[Records drawn from a dataset]
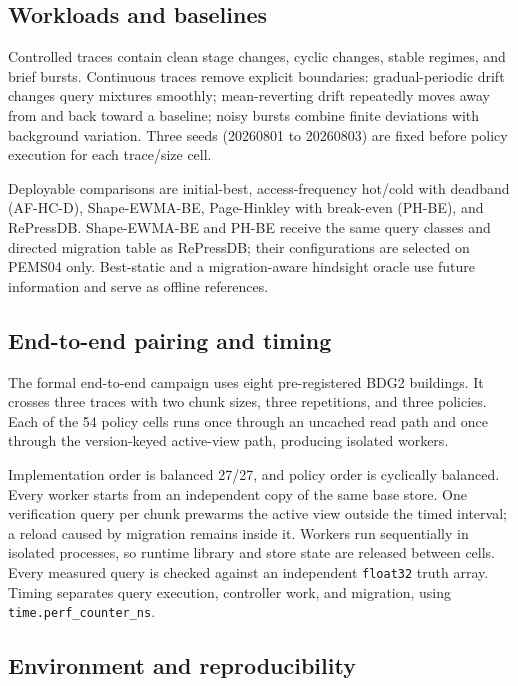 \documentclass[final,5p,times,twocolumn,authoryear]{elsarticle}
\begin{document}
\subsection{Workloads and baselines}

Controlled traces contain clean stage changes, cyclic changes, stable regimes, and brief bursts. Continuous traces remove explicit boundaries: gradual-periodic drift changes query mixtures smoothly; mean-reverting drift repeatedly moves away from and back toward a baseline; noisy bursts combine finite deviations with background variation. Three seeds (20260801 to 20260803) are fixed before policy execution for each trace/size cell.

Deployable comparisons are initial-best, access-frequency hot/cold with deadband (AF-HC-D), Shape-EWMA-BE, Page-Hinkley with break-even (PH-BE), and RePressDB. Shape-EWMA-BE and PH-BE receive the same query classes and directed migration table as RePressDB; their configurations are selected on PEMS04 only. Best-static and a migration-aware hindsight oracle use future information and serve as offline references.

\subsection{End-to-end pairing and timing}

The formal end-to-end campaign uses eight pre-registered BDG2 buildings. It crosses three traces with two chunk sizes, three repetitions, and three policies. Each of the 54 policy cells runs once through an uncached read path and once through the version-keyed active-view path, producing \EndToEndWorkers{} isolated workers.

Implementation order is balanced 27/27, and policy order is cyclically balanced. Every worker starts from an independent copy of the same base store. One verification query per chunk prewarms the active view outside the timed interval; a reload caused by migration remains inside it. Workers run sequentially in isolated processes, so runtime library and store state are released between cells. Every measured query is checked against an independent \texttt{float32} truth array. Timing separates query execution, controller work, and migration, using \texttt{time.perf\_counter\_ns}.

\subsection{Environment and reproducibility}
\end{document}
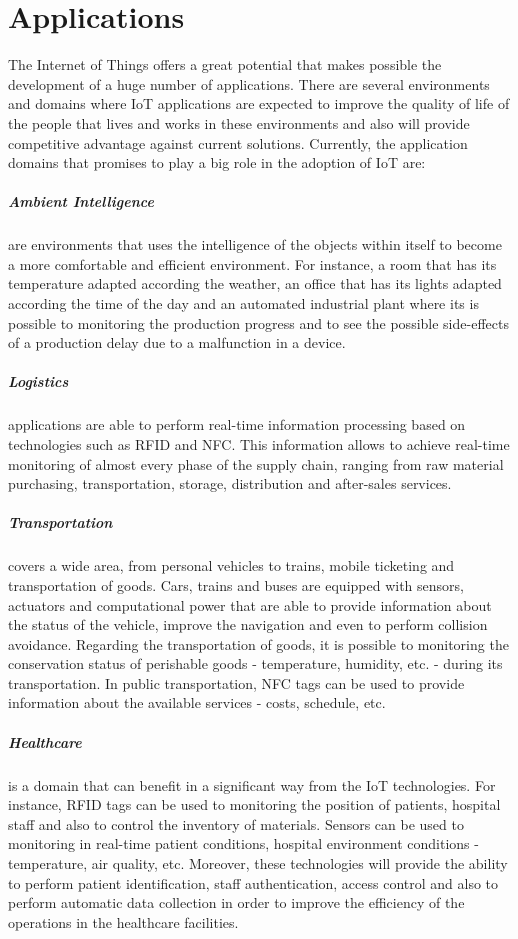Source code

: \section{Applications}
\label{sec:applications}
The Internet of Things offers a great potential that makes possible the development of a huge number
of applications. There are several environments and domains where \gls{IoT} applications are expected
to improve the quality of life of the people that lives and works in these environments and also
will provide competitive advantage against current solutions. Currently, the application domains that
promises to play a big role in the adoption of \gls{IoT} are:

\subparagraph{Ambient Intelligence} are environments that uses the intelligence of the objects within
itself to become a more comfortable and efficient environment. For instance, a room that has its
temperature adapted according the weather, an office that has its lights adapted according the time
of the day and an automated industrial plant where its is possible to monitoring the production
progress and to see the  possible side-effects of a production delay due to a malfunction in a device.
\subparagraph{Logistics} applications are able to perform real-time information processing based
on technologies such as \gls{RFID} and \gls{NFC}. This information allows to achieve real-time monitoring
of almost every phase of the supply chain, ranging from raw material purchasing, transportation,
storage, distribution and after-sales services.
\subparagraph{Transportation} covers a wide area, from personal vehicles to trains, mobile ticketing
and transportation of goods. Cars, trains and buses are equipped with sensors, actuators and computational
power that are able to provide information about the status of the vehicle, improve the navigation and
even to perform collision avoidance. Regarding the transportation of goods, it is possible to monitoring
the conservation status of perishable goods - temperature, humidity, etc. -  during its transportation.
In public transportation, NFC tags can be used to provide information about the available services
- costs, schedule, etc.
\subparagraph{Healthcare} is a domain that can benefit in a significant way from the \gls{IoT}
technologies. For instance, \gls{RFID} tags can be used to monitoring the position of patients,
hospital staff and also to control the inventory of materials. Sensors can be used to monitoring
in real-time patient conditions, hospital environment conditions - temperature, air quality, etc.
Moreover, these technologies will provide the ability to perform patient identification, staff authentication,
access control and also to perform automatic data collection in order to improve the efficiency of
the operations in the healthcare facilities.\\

* _About this exercise_:
Each line in the entries above that includes the string "will" should be extracted.

* _Response area_:
will provide competitive advantage against current solutions. Currently, the application domains that
Moreover, these technologies will provide the ability to perform patient identification, staff authentication,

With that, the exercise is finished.